DDT frontman Yuri Shevchuk compared the spiraling Kremlin crackdown on political protests to Soviet-era repression of dissidents.

"In 1992, we participated in a festival against political repression," he told the audience. "Twenty years have passed, but it seems almost nothing has changed."

Shevchuk took an active role in last winter's street protests, addressing crowds from the stage and playing an acoustic set to a hundred-thousand-strong rally in freezing weather.

Several younger rock bands and rappers voiced their support for Pussy Riot from the stage Sunday, and some spectators were seen wearing balaclavas -- the feminist band's trademark headwear.

Dozens of riot policemen surrounded the festival venue and detained four people afterward for alleged jaywalking, Russian media reported.

Three members of Pussy Riot were sentenced to two years in jail in August for a "punk prayer" against Putin in Russia's largest cathedral.
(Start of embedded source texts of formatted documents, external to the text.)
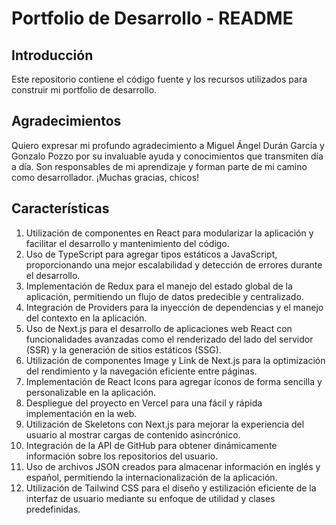 # Portfolio de Desarrollo - README

## Introducción
Este repositorio contiene el código fuente y los recursos utilizados para construir mi portfolio de desarrollo.

## Agradecimientos
Quiero expresar mi profundo agradecimiento a Miguel Ángel Durán García y Gonzalo Pozzo por su invaluable ayuda y conocimientos que transmiten día a día. Son responsables de mi aprendizaje y forman parte de mi camino como desarrollador. ¡Muchas gracias, chicos!

## Características
1. Utilización de componentes en React para modularizar la aplicación y facilitar el desarrollo y mantenimiento del código.
2. Uso de TypeScript para agregar tipos estáticos a JavaScript, proporcionando una mejor escalabilidad y detección de errores durante el desarrollo.
3. Implementación de Redux para el manejo del estado global de la aplicación, permitiendo un flujo de datos predecible y centralizado.
4. Integración de Providers para la inyección de dependencias y el manejo del contexto en la aplicación.
5. Uso de Next.js para el desarrollo de aplicaciones web React con funcionalidades avanzadas como el renderizado del lado del servidor (SSR) y la generación de sitios estáticos (SSG).
6. Utilización de componentes Image y Link de Next.js para la optimización del rendimiento y la navegación eficiente entre páginas.
7. Implementación de React Icons para agregar íconos de forma sencilla y personalizable en la aplicación.
8. Despliegue del proyecto en Vercel para una fácil y rápida implementación en la web.
9. Utilización de Skeletons con Next.js para mejorar la experiencia del usuario al mostrar cargas de contenido asincrónico.
10. Integración de la API de GitHub para obtener dinámicamente información sobre los repositorios del usuario.
11. Uso de archivos JSON creados para almacenar información en inglés y español, permitiendo la internacionalización de la aplicación.
12. Utilización de Tailwind CSS para el diseño y estilización eficiente de la interfaz de usuario mediante su enfoque de utilidad y clases predefinidas.

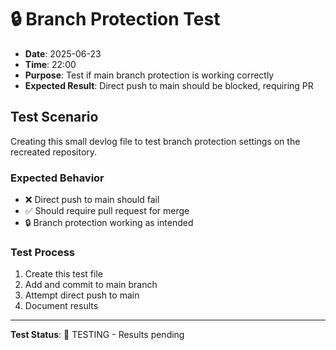 # 🔒 Branch Protection Test

- **Date**: 2025-06-23
- **Time**: 22:00
- **Purpose**: Test if main branch protection is working correctly
- **Expected Result**: Direct push to main should be blocked, requiring PR

## Test Scenario

Creating this small devlog file to test branch protection settings on the recreated repository.

### Expected Behavior
- ❌ Direct push to main should fail
- ✅ Should require pull request for merge
- 🔒 Branch protection working as intended

### Test Process
1. Create this test file
2. Add and commit to main branch
3. Attempt direct push to main
4. Document results

---
**Test Status**: 🧪 TESTING - Results pending
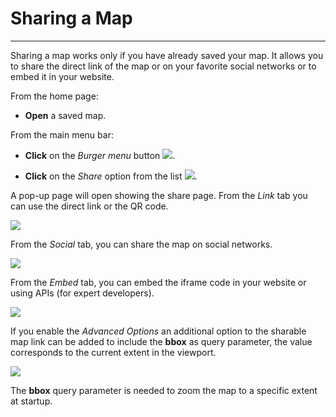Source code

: # Sharing a Map
***************

Sharing a map works only if you have already saved your map. It allows you to share the direct link of the map or on your favorite social networks or to embed it in your website.

From the home page:

* **Open** a saved map.

From the main menu bar:

* **Click** on the *Burger menu* button <img src="../img/button/burger.jpg" class="ms-docbutton"/>.

* **Click** on the *Share* option from the list <img src="../img/share/share.jpg" class="ms-docbutton"  style="max-height:20px;" />.

A pop-up page will open showing the share page. From the *Link* tab you can use the direct link or the QR code.

<img src="../img/share/share-1.jpg" class="ms-docimage"  style="max-width:500px;"/>

From the *Social* tab, you can share the map on social networks.

<img src="../img/share/share-2.jpg" class="ms-docimage"  style="max-width:500px;"/>

From the *Embed* tab, you can embed the iframe code in your website or using APIs (for expert developers).

<img src="../img/share/share-3.jpg" class="ms-docimage"  style="max-width:500px;"/>

If you enable the *Advanced Options* an additional option to the sharable map link can be added to include the **bbox** as query parameter, the value corresponds to the current extent in the viewport.

<img src="../img/share/share-bbox.jpg" class="ms-docimage"  style="max-width:500px;"/>

The **bbox** query parameter is needed to zoom the map to a specific extent at startup.
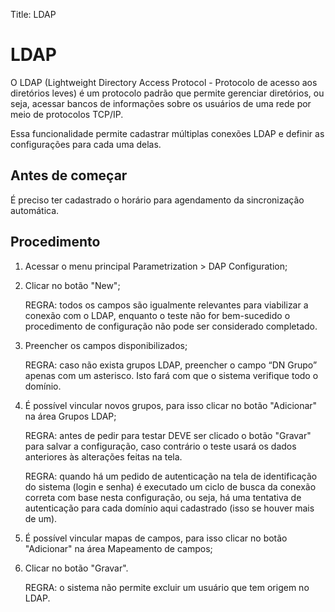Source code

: Title: LDAP

# LDAP

O LDAP (Lightweight Directory Access Protocol - Protocolo de acesso aos diretórios leves) é um protocolo padrão que permite gerenciar diretórios, ou seja, acessar bancos de informações sobre os usuários de uma rede por meio de protocolos TCP/IP.

Essa funcionalidade permite cadastrar múltiplas conexões LDAP e definir as configurações para cada uma delas.

## Antes de começar

É preciso ter cadastrado o horário para agendamento da sincronização automática.

## Procedimento

1. Acessar o menu principal Parametrization > DAP Configuration;
2. Clicar no botão "New";

    REGRA: todos os campos são igualmente relevantes para viabilizar a conexão com o LDAP, enquanto o teste não for bem-sucedido o procedimento de configuração não pode ser considerado completado.

3. Preencher os campos disponibilizados;
    
	REGRA: caso não exista grupos LDAP, preencher o campo “DN Grupo” apenas com um asterisco. Isto fará com que o sistema verifique todo o domínio.

4. É possível vincular novos grupos, para isso clicar no botão "Adicionar" na área Grupos LDAP;

    REGRA: antes de pedir para testar DEVE ser clicado o botão "Gravar" para salvar a configuração, caso contrário o teste usará os dados anteriores às alterações feitas na tela.
    
    REGRA: quando há um pedido de autenticação na tela de identificação do sistema (login e senha) é executado um ciclo de busca da conexão correta com base nesta configuração, ou seja, há uma tentativa de autenticação para cada domínio aqui cadastrado (isso se houver mais de um).
    
5. É possível vincular mapas de campos, para isso clicar no botão "Adicionar" na área Mapeamento de campos;
6. Clicar no botão "Gravar".

    REGRA: o sistema não permite excluir um usuário que tem origem no LDAP.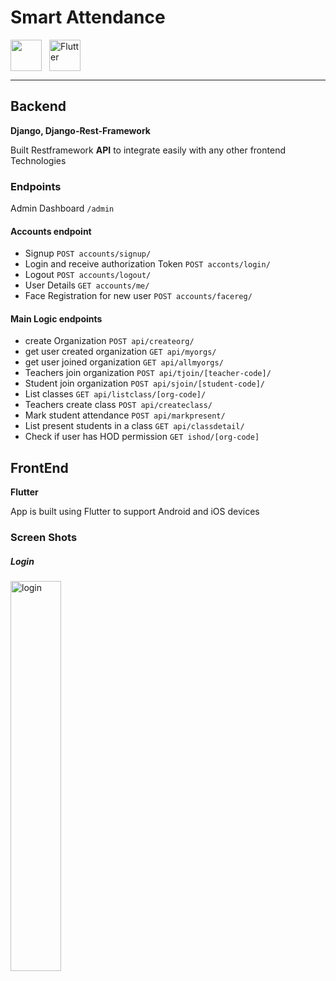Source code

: # Smart Attendance
<div style="display:flex">
<img src="https://static.djangoproject.com/img/logos/django-logo-negative.png" style="height:50px">
<img src="https://github.com/teshank2137/smartAtendence/blob/master/media/flutter.png?raw=true" alt="Flutter" style="height:50px; margin-left:12px">
</div>

---

## Backend
**Django, Django-Rest-Framework**

Built Restframework **API** to integrate easily with any other frontend Technologies

### Endpoints

Admin Dashboard `/admin` 

#### Accounts endpoint

- Signup
`POST accounts/signup/`
- Login and receive authorization Token
`POST acconts/login/`
- Logout
`POST accounts/logout/`
- User Details
`GET accounts/me/`
- Face Registration for new user
`POST accounts/facereg/`

#### Main Logic endpoints

- create Organization
`POST api/createorg/`
- get user created organization
  `GET api/myorgs/`
- get user joined organization
  `GET api/allmyorgs/`
- Teachers join organization
  `POST api/tjoin/[teacher-code]/`
- Student join organization
  `POST api/sjoin/[student-code]/`
- List classes
  `GET api/listclass/[org-code]/`
- Teachers create class
  `POST api/createclass/`
- Mark student attendance 
  `POST api/markpresent/`
- List present students in a class
  `GET api/classdetail/`
- Check if user has HOD permission
  `GET ishod/[org-code]`

## FrontEnd
**Flutter**

App is built using Flutter to support Android and iOS devices

### Screen Shots
<div>
<div>
<h5>Login</h5>
<img src="https://github.com/teshank2137/smartAtendence/blob/master/media/login.png?raw=true" alt="login" style="width:40%">
</div>
</div>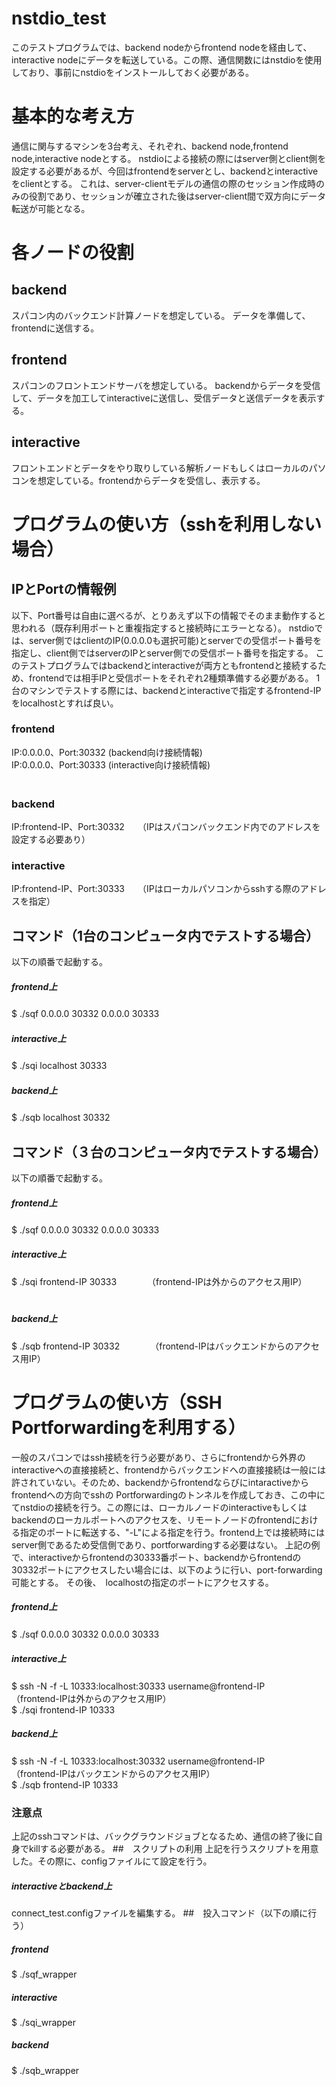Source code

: # nstdio_test

このテストプログラムでは、backend nodeからfrontend nodeを経由して、interactive nodeにデータを転送している。この際、通信関数にはnstdioを使用しており、事前にnstdioをインストールしておく必要がある。

# 基本的な考え方

通信に関与するマシンを3台考え、それぞれ、backend node,frontend node,interactive nodeとする。
nstdioによる接続の際にはserver側とclient側を設定する必要があるが、今回はfrontendをserverとし、backendとinteractiveをclientとする。
これは、server-clientモデルの通信の際のセッション作成時のみの役割であり、セッションが確立された後はserver-client間で双方向にデータ転送が可能となる。

# 各ノードの役割
## backend

スパコン内のバックエンド計算ノードを想定している。
データを準備して、frontendに送信する。

## frontend

スパコンのフロントエンドサーバを想定している。
backendからデータを受信して、データを加工してinteractiveに送信し、受信データと送信データを表示する。

## interactive

フロントエンドとデータをやり取りしている解析ノードもしくはローカルのパソコンを想定している。frontendからデータを受信し、表示する。

# プログラムの使い方（sshを利用しない場合）

## IPとPortの情報例

以下、Port番号は自由に選べるが、とりあえず以下の情報でそのまま動作すると思われる（既存利用ポートと重複指定すると接続時にエラーとなる）。
nstdioでは、server側ではclientのIP(0.0.0.0も選択可能)とserverでの受信ポート番号を指定し、client側ではserverのIPとserver側での受信ポート番号を指定する。
このテストプログラムではbackendとinteractiveが両方ともfrontendと接続するため、frontendでは相手IPと受信ポートをそれぞれ2種類準備する必要がある。
1台のマシンでテストする際には、backendとinteractiveで指定するfrontend-IPをlocalhostとすれば良い。

### frontend

IP:0.0.0.0、Port:30332 (backend向け接続情報)　  
IP:0.0.0.0、Port:30333 (interactive向け接続情報)　　  
　
### backend

IP:frontend-IP、Port:30332　　（IPはスパコンバックエンド内でのアドレスを設定する必要あり）

### interactive

IP:frontend-IP、Port:30333　　（IPはローカルパソコンからsshする際のアドレスを指定）

## コマンド（1台のコンピュータ内でテストする場合）
以下の順番で起動する。　　
##### frontend上  
$ ./sqf 0.0.0.0 30332 0.0.0.0 30333　　
　　
##### interactive上  
$ ./sqi localhost 30333　　
　　
#####  backend上  
$ ./sqb localhost 30332　　

## コマンド（３台のコンピュータ内でテストする場合）
以下の順番で起動する。　　
##### frontend上 
$ ./sqf 0.0.0.0 30332 0.0.0.0 30333　　
　　
##### interactive上　　
$ ./sqi frontend-IP 30333　　　　（frontend-IPは外からのアクセス用IP）  
　　
##### backend上　　
$ ./sqb frontend-IP 30332　　　　（frontend-IPはバックエンドからのアクセス用IP）  

# プログラムの使い方（SSH Portforwardingを利用する）
一般のスパコンではssh接続を行う必要があり、さらにfrontendから外界のinteractiveへの直接接続と、frontendからバックエンドへの直接接続は一般には許されていない。そのため、backendからfrontendならびにintaractiveからfrontendへの方向でsshの Portforwardingのトンネルを作成しておき、この中にてnstdioの接続を行う。この際には、ローカルノードのinteractiveもしくはbackendのローカルポートへのアクセスを、リモートノードのfrontendにおける指定のポートに転送する、"-L"による指定を行う。frontend上では接続時にはserver側であるため受信側であり、portforwardingする必要はない。
上記の例で、interactiveからfrontendの30333番ポート、backendからfrontendの30332ポートにアクセスしたい場合には、以下のように行い、port-forwarding可能とする。
その後、　localhostの指定のポートにアクセスする。
##### frontend上 
$ ./sqf 0.0.0.0 30332 0.0.0.0 30333　　
##### interactive上
$ ssh -N -f -L 10333:localhost:30333 username@frontend-IP　　　（frontend-IPは外からのアクセス用IP）  
$ ./sqi frontend-IP 10333
##### backend上
$ ssh -N -f -L 10333:localhost:30332 username@frontend-IP　　　（frontend-IPはバックエンドからのアクセス用IP）    
$ ./sqb frontend-IP 10333
### 注意点
上記のsshコマンドは、バックグラウンドジョブとなるため、通信の終了後に自身でkillする必要がある。
##　スクリプトの利用
上記を行うスクリプトを用意した。その際に、configファイルにて設定を行う。
##### interactiveとbackend上
connect_test.configファイルを編集する。
##　投入コマンド（以下の順に行う）
##### frontend
$ ./sqf_wrapper
##### interactive
$ ./sqi_wrapper
##### backend
$ ./sqb_wrapper


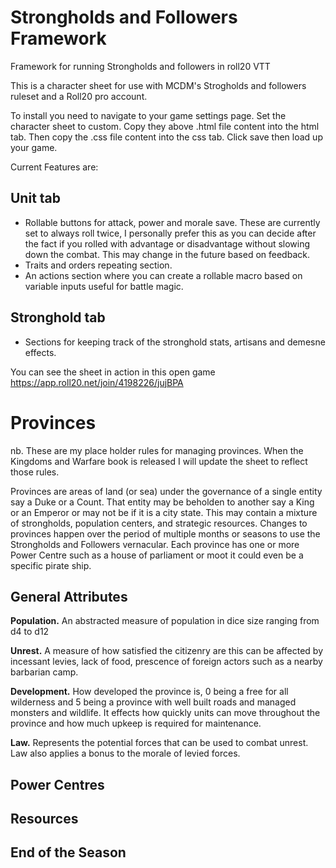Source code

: # Strongholds and Followers Framework

Framework for running Strongholds and followers in roll20 VTT

This is a character sheet for use with MCDM's Strogholds and followers ruleset and a Roll20 pro account.

To install you need to navigate to your game settings page. Set the character sheet to custom. Copy they above .html file content into the html tab. Then copy the .css file content into the css tab. Click save then load up your game.

Current Features are:

## Unit tab
* Rollable buttons for attack, power and morale save. These are currently set to always roll twice, I personally prefer this as you can decide after the fact if you rolled with advantage or disadvantage without slowing down the combat. This may change in the future based on feedback. 
* Traits and orders repeating section.
* An actions section where you can create a rollable macro based on variable inputs useful for battle magic.

## Stronghold tab
* Sections for keeping track of the stronghold stats, artisans and demesne effects.

You can see the sheet in action in this open game https://app.roll20.net/join/4198226/jujBPA

# Provinces 

nb. These are my place holder rules for managing provinces. When the Kingdoms and Warfare book is released I will update the sheet to reflect those rules.  

Provinces are areas of land (or sea) under the governance of a single entity say a Duke or a Count. That entity may be beholden to another say a King or an Emperor or may not be if it is a city state. This may contain a mixture of strongholds, population centers, and strategic resources. Changes to provinces happen over the period of multiple months or seasons to use the Strongholds and Followers vernacular. Each province has one or more Power Centre such as a house of parliament or moot it could even be a specific pirate ship. 

## General Attributes

<b>Population.</b> An abstracted measure of population in dice size ranging from d4 to d12 

<b>Unrest.</b> A measure of how satisfied the citizenry are this can be affected by incessant levies, lack of food, prescence of foreign actors such as a nearby barbarian camp.

<b>Development.</b> How developed the province is, 0 being a free for all wilderness and 5 being a province with well built roads and managed monsters and wildlife. It effects how quickly units can move throughout the province and how much upkeep is required for maintenance.

<b>Law.</b> Represents the potential forces that can be used to combat unrest. Law also applies a bonus to the morale of levied forces.

## Power Centres

## Resources

## End of the Season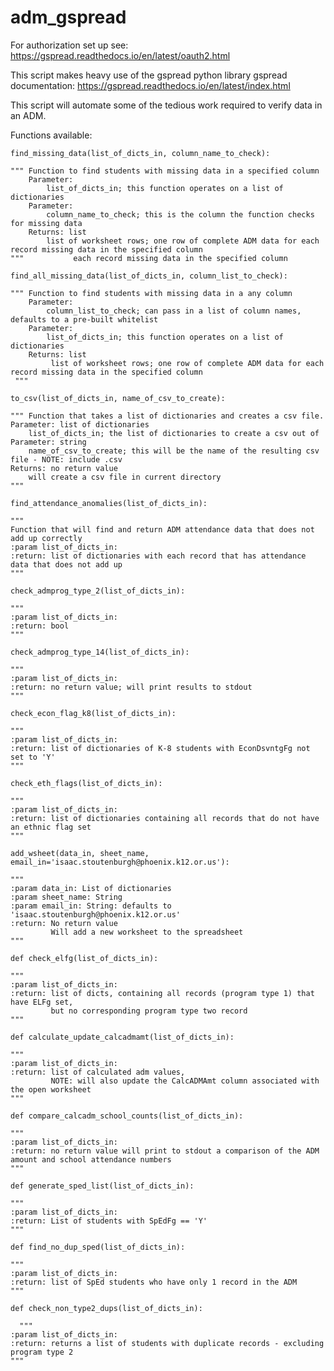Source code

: # adm_gspread

For authorization set up see: https://gspread.readthedocs.io/en/latest/oauth2.html

This script makes heavy use of the gspread python library
gspread documentation: https://gspread.readthedocs.io/en/latest/index.html

This script will automate some of the tedious work required to verify data in an ADM.

Functions available:


`find_missing_data(list_of_dicts_in, column_name_to_check):`

    """ Function to find students with missing data in a specified column
        Parameter:
            list_of_dicts_in; this function operates on a list of dictionaries
        Parameter:
            column_name_to_check; this is the column the function checks for missing data
        Returns: list
            list of worksheet rows; one row of complete ADM data for each record missing data in the specified column
    """           each record missing data in the specified column
   
            
`find_all_missing_data(list_of_dicts_in, column_list_to_check):`
 
    """ Function to find students with missing data in a any column
        Parameter:
            column_list_to_check; can pass in a list of column names, defaults to a pre-built whitelist
        Parameter:
            list_of_dicts_in; this function operates on a list of dictionaries
        Returns: list
             list of worksheet rows; one row of complete ADM data for each record missing data in the specified column
     """
     
`to_csv(list_of_dicts_in, name_of_csv_to_create):`

    """ Function that takes a list of dictionaries and creates a csv file.
    Parameter: list of dictionaries
        list_of_dicts_in; the list of dictionaries to create a csv out of
    Parameter: string
        name_of_csv_to_create; this will be the name of the resulting csv file - NOTE: include .csv
    Returns: no return value
        will create a csv file in current directory
    """
    
`find_attendance_anomalies(list_of_dicts_in):`
 
    """
    Function that will find and return ADM attendance data that does not add up correctly
    :param list_of_dicts_in:
    :return: list of dictionaries with each record that has attendance data that does not add up
    """
    
`check_admprog_type_2(list_of_dicts_in):`
 
    """
    :param list_of_dicts_in:
    :return: bool
    """
    
`check_admprog_type_14(list_of_dicts_in):`

    """
    :param list_of_dicts_in:
    :return: no return value; will print results to stdout
    """
    
`check_econ_flag_k8(list_of_dicts_in):`

    """
    :param list_of_dicts_in:
    :return: list of dictionaries of K-8 students with EconDsvntgFg not set to 'Y'
    """
    
`check_eth_flags(list_of_dicts_in):`

    """
    :param list_of_dicts_in:
    :return: list of dictionaries containing all records that do not have an ethnic flag set
    """
    
`add_wsheet(data_in, sheet_name, email_in='isaac.stoutenburgh@phoenix.k12.or.us'):`

    """
    :param data_in: List of dictionaries
    :param sheet_name: String
    :param email_in: String: defaults to 'isaac.stoutenburgh@phoenix.k12.or.us'
    :return: No return value
             Will add a new worksheet to the spreadsheet
    """
    
`def check_elfg(list_of_dicts_in):`

    """
    :param list_of_dicts_in:
    :return: list of dicts, containing all records (program type 1) that have ELFg set,
             but no corresponding program type two record
    """
    
`def calculate_update_calcadmamt(list_of_dicts_in):`

    """
    :param list_of_dicts_in:
    :return: list of calculated adm values,
             NOTE: will also update the CalcADMAmt column associated with the open worksheet
    """
    
`def compare_calcadm_school_counts(list_of_dicts_in):`

    """
    :param list_of_dicts_in:
    :return: no return value will print to stdout a comparison of the ADM amount and school attendance numbers
    """
    
`def generate_sped_list(list_of_dicts_in):`

    """
    :param list_of_dicts_in:
    :return: List of students with SpEdFg == 'Y'
    """
    
`def find_no_dup_sped(list_of_dicts_in):`

    """
    :param list_of_dicts_in:
    :return: list of SpEd students who have only 1 record in the ADM
    """
    
`def check_non_type2_dups(list_of_dicts_in):`
    
      """
    :param list_of_dicts_in: 
    :return: returns a list of students with duplicate records - excluding program type 2
    """
    
    
    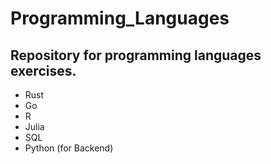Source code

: # Programming_Languages
## Repository for programming languages exercises.
- Rust
- Go
- R 
- Julia
- SQL
- Python (for Backend)
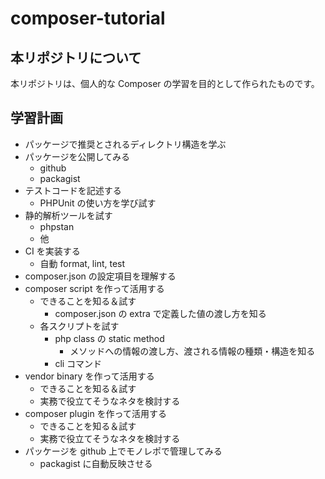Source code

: # composer-tutorial

## 本リポジトリについて

本リポジトリは、個人的な Composer の学習を目的として作られたものです。

## 学習計画

- パッケージで推奨とされるディレクトリ構造を学ぶ
- パッケージを公開してみる
  - github
  - packagist
- テストコードを記述する
  - PHPUnit の使い方を学び試す
- 静的解析ツールを試す
  - phpstan
  - 他
- CI を実装する
  - 自動 format, lint, test
- composer.json の設定項目を理解する
- composer script を作って活用する
  - できることを知る＆試す
    - composer.json の extra で定義した値の渡し方を知る
  - 各スクリプトを試す
    - php class の static method
      - メソッドへの情報の渡し方、渡される情報の種類・構造を知る
    - cli コマンド
- vendor binary を作って活用する
  - できることを知る＆試す
  - 実務で役立てそうなネタを検討する
- composer plugin を作って活用する
  - できることを知る＆試す
  - 実務で役立てそうなネタを検討する
- パッケージを github 上でモノレポで管理してみる
  - packagist に自動反映させる
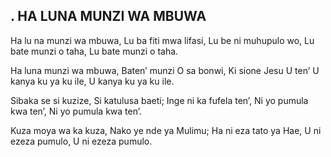 ## . HA LUNA MUNZI WA MBUWA

Ha lu na munzi wa mbuwa,
Lu ba fiti mwa lifasi,
Lu be ni muhupulo wo,
Lu bate munzi o taha,
Lu bate munzi o taha.


Ha luna munzi wa mbuwa,
Baten’ munzi O sa bonwi,
Ki sione Jesu U ten’
U kanya ku ya ku ile,
U kanya ku ya ku ile.


Sibaka se si kuzize,
Si katulusa baeti;
Inge ni ka fufela ten’,
Ni yo pumula kwa ten’,
Ni yo pumula kwa ten’.


Kuza moya wa ka kuza,
Nako ye nde ya Mulimu;
Ha ni eza tato ya Hae,
U ni ezeza pumulo,
U ni ezeza pumulo.

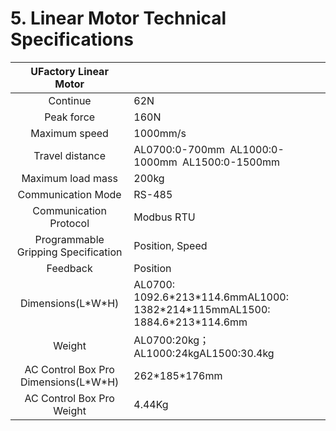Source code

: 
# 5. Linear Motor Technical Specifications

|**UFactory Linear Motor**||
| :-: | :- |
|Continue|62N|
|Peak force|160N|
|Maximum speed|1000mm/s|
|Travel distance|AL0700:0-700mm` `AL1000:0-1000mm` `AL1500:0-1500mm|
|Maximum load mass|200kg|
|Communication Mode|RS-485|
|Communication Protocol|Modbus RTU|
|Programmable Gripping Specification|Position, Speed|
|Feedback|Position|
|Dimensions(L\*W\*H)|AL0700: 1092.6\*213\*114.6mmAL1000: 1382\*214\*115mmAL1500: 1884.6\*213\*114.6mm|
|Weight|AL0700:20kg；AL1000:24kgAL1500:30.4kg|
|AC Control Box Pro Dimensions(L\*W\*H)|262\*185\*176mm|
|AC Control Box Pro Weight|4\.44Kg|
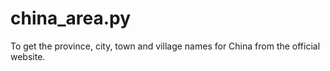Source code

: # china_area.py
To get the province, city, town and village names for China from the official website.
The trial provoked an international outcry, and a string of Western pop stars, including Paul McCartney, Madonna and Peter Gabriel, have urged Russian authorities to free the young women.

More than 100 Russian intellectuals, including rock musicians, writers and film stars, signed an open letter to the Kremlin in July saying that the trial would divide Russia.

However, a handful of Russian celebrities, including pop stars frequently seen on Kremlin-controlled national television networks, condemned the band's performance as "blasphemous."

Pussy Riot grew from the St. Petersburg-based Voina (War) art-protest group. Among the group's most noted acts was the drawing of an enormous phallus on a drawbridge in St. Petersburg opposite the headquarters of the Federal Security Service, the main KGB-successor agency.